**Data for analysis**:
· · · · · · ·
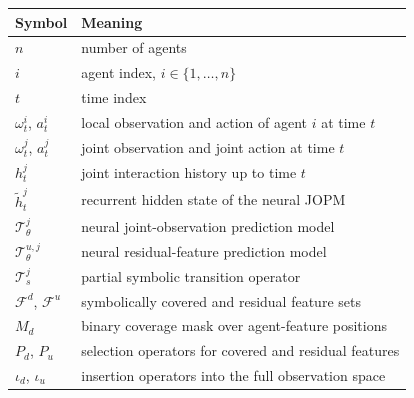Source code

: \documentclass{article}
\theoremstyle{plain}
\theoremstyle{definition}
\theoremstyle{remark}
\begin{document}
\begin{table}[t]
  \centering
  \footnotesize
  \begin{tabular}{ll}
    \toprule
    \textbf{Symbol}                                             & \textbf{Meaning}                                      \\
    \midrule
    $n$                                                         & number of agents                                      \\
    $i$                                                         & agent index, $i \in \{1,\dots,n\}$                    \\
    $t$                                                         & time index                                            \\
    $\omega^i_t$, $a^i_t$                                       & local observation and action of agent $i$ at time $t$ \\
    $\omega^j_t$, $a^j_t$                                       & joint observation and joint action at time $t$        \\
    $h^j_t$                                                     & joint interaction history up to time $t$              \\
    $\tilde{h}^j_t$                                             & recurrent hidden state of the neural JOPM             \\
    $\mathcal{T}^j_\theta$                                      & neural joint-observation prediction model             \\
    $\mathcal{T}^{u,j}_\theta$                                  & neural residual-feature prediction model              \\
    $\mathcal{T}^j_s$                                           & partial symbolic transition operator                  \\
    $\mathcal{F}^d$, $\mathcal{F}^u$                            & symbolically covered and residual feature sets        \\
    $M_d$                                                       & binary coverage mask over agent-feature positions     \\
    $P_d$, $P_u$                                                & selection operators for covered and residual features \\
    $\iota_d$, $\iota_u$                                        & insertion operators into the full observation space   \\

\end{tabular}
\end{table}
\end{document}
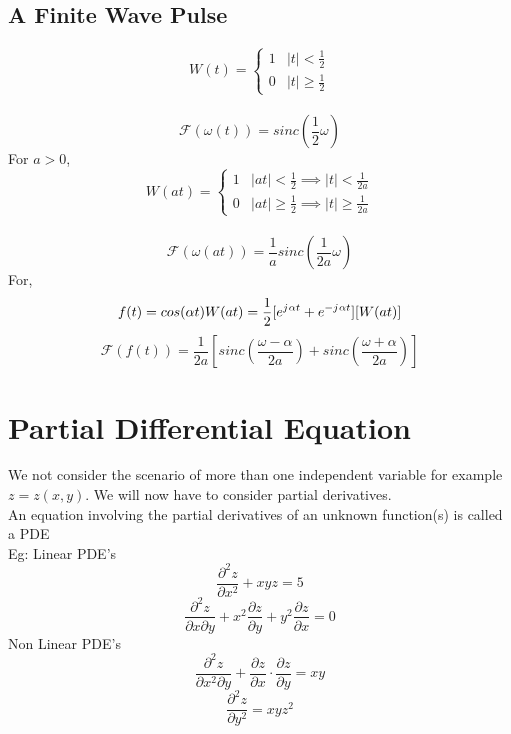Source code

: \documentclass[11pt]{article}
\theoremstyle{definition}
\newcommand{\iu}{{j\mkern1mu}}
\newcommand{\F}{{\mathcal{F}}}
\newcommand{\pd}{{\partial}}
\begin{document}
\subsection{A Finite Wave Pulse}
\[W(t) =  \begin{cases} 
      1 & |t| < \frac{1}{2} \\
      0 & |t| \geq \frac{1}{2}
   \end{cases}
\]\\
$$\F(\omega(t)) = sinc(\frac{1}{2}\omega)$$
\clearpage
For $a > 0$,
\[W(at) =  \begin{cases} 
      1 & |at| < \frac{1}{2} \implies |t| < \frac{1}{2a}\\
      0 & |at| \geq \frac{1}{2} \implies |t| \geq \frac{1}{2a}
   \end{cases}
\]\\
$$\F(\omega(at)) = \frac{1}{a}sinc(\frac{1}{2a}\omega)$$
For, 
$$f(t) = cos(\alpha t) W(at) = \frac{1}{2}[e^{\iu \alpha t} + e^{-\iu \alpha t}][W(at)]$$
$$\F(f(t)) = \frac{1}{2a}[sinc(\frac{\omega - \alpha}{2a}) + sinc(\frac{\omega + \alpha}{2a})]$$
\newpage
\section{Partial Differential Equation}
We not consider the scenario of more than one independent variable for example $z = z(x, y)$. We will now have to consider partial derivatives.\\
An equation involving the partial derivatives of an unknown function(s) is called a PDE\\
Eg:
Linear PDE's
$$\frac{\pd^2z}{\pd x^2} + xyz = 5$$
$$\frac{\pd^2z}{\pd x \pd y} + x^2\frac{\pd z}{\pd y} + y^2 \frac{\pd z}{\pd x} = 0$$
Non Linear PDE's
$$\frac{\pd^2 z}{\pd x^2 \pd y} + \frac{\pd z}{\pd x} \cdot \frac{\pd z}{\pd y} = xy$$
$$\frac{\pd^2 z}{\pd y^2} = xyz^2$$
\end{document}
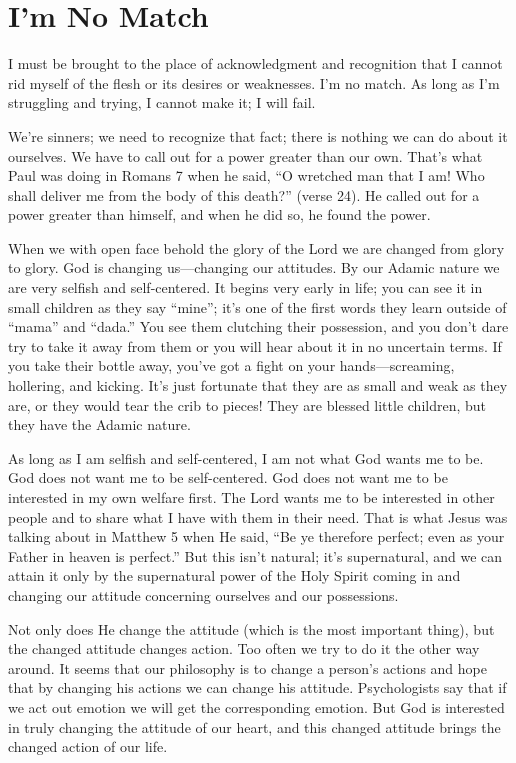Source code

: \section*{I'm No Match}

I must be brought to the place of acknowledgment and
recognition that I cannot rid myself of the flesh or its desires
or weaknesses. I’m no match. As long as I’m struggling and
trying, I cannot make it; I will fail.

We're sinners; we need to recognize that fact; there is
nothing we can do about it ourselves. We have to call out
for a power greater than our own. That’s what Paul was
doing in Romans 7 when he said, “O wretched man that
I am! Who shall deliver me from the body of this death?”
(verse 24). He called out for a power greater than himself,
and when he did so, he found the power.

When we with open face behold the glory of the Lord
we are changed from glory to glory. God is changing
us—changing our attitudes. By our Adamic nature we are
very selfish and self-centered. It begins very early in life;
you can see it in small children as they say “mine”; it’s one
of the first words they learn outside of “mama” and “dada.”
You see them clutching their possession, and you don’t dare
try to take it away from them or you will hear about it in no
uncertain terms. If you take their bottle away, you’ve got a
fight on your hands—screaming, hollering, and kicking. It’s
just fortunate that they are as small and weak as they are,
or they would tear the crib to pieces! They are blessed little
children, but they have the Adamic nature.

As long as I am selfish and self-centered, I am not what
God wants me to be. God does not want me to be self-centered.
God does not want me to be interested in my own
welfare first. The Lord wants me to be interested in other
people and to share what I have with them in their need.
That is what Jesus was talking about in Matthew 5 when He
said, “Be ye therefore perfect; even as your Father in heaven
is perfect.” But this isn’t natural; it’s supernatural, and we
can attain it only by the supernatural power of the Holy
Spirit coming in and changing our attitude concerning ourselves
and our possessions.

Not only does He change the attitude (which is the most
important thing), but the changed attitude changes action.
Too often we try to do it the other way around. It seems that
our philosophy is to change a person’s actions and hope
that by changing his actions we can change his attitude.
Psychologists say that if we act out emotion we will get
the corresponding emotion. But God is interested in truly
changing the attitude of our heart, and this changed attitude
brings the changed action of our life.



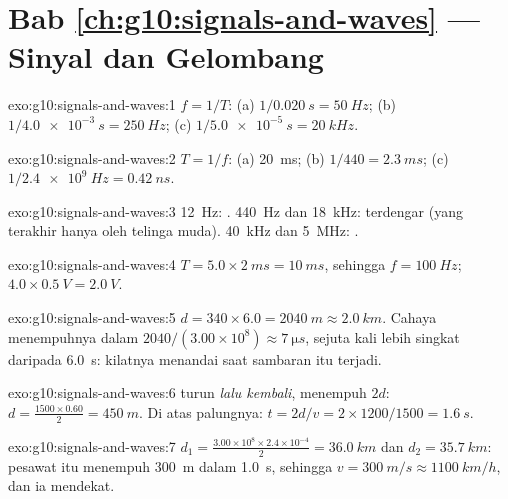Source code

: \section*{Bab \ref{ch:g10:signals-and-waves} --- Sinyal dan Gelombang}

\begin{solution}{exo:g10:signals-and-waves:1}
$f = 1/T$: (a) $1/\qty{0.020}{s} = \qty{50}{Hz}$;
(b) $1/\qty{4.0e-3}{s} = \qty{250}{Hz}$;
(c) $1/\qty{5.0e-5}{s} = \qty{20}{kHz}$.
\end{solution}

\begin{solution}{exo:g10:signals-and-waves:2}
$T = 1/f$: (a) \qty{20}{ms}; (b) $1/440 = \qty{2.3}{ms}$;
(c) $1/\qty{2.4e9}{Hz} = \qty{0.42}{ns}$.
\end{solution}

\begin{solution}{exo:g10:signals-and-waves:3}
\qty{12}{Hz}: . \qty{440}{Hz} dan \qty{18}{kHz}: terdengar
(yang terakhir hanya oleh telinga muda). \qty{40}{kHz} dan \qty{5}{MHz}:
.
\end{solution}

\begin{solution}{exo:g10:signals-and-waves:4}
$T = 5.0 \times \qty{2}{ms} = \qty{10}{ms}$, sehingga
$f = \qty{100}{Hz}$; 
$4.0 \times \qty{0.5}{V} = \qty{2.0}{V}$.
\end{solution}

\begin{solution}{exo:g10:signals-and-waves:5}
$d = 340 \times 6.0 = \qty{2040}{m} \approx \qty{2.0}{km}$. Cahaya
menempuhnya dalam $2040/(3.00\times10^{8}) \approx \qty{7}{\micro s}$,
sejuta kali lebih singkat daripada \qty{6.0}{s}: kilatnya menandai saat
sambaran itu terjadi.
\end{solution}

\begin{solution}{exo:g10:signals-and-waves:6}
 turun \emph{lalu kembali}, menempuh $2d$:
$d = \frac{1500 \times 0.60}{2} = \qty{450}{m}$. Di atas palungnya:
$t = 2d/v = 2 \times 1200/1500 = \qty{1.6}{s}$.
\end{solution}

\begin{solution}{exo:g10:signals-and-waves:7}
$d_1 = \frac{3.00\times10^{8} \times 2.4\times10^{-4}}{2} =
\qty{36.0}{km}$ dan $d_2 = \qty{35.7}{km}$: pesawat itu menempuh
\qty{300}{m} dalam \qty{1.0}{s}, sehingga $v = \qty{300}{m/s} \approx
\qty{1100}{km/h}$, dan ia mendekat.
\end{solution}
· · · · · · ·
**What to do**: The output should be exactly the lines above from the line containing "When we with" to the line containing "You see them", inclusive, with no other lines.

**Answer to this problem**:
When we with open face behold the glory of the Lord
we are changed from glory to glory. God is changing
us—changing our attitudes. By our Adamic nature we are
very selfish and self-centered. It begins very early in life;
you can see it in small children as they say “mine”; it’s one
of the first words they learn outside of “mama” and “dada.”
You see them clutching their possession, and you don’t dare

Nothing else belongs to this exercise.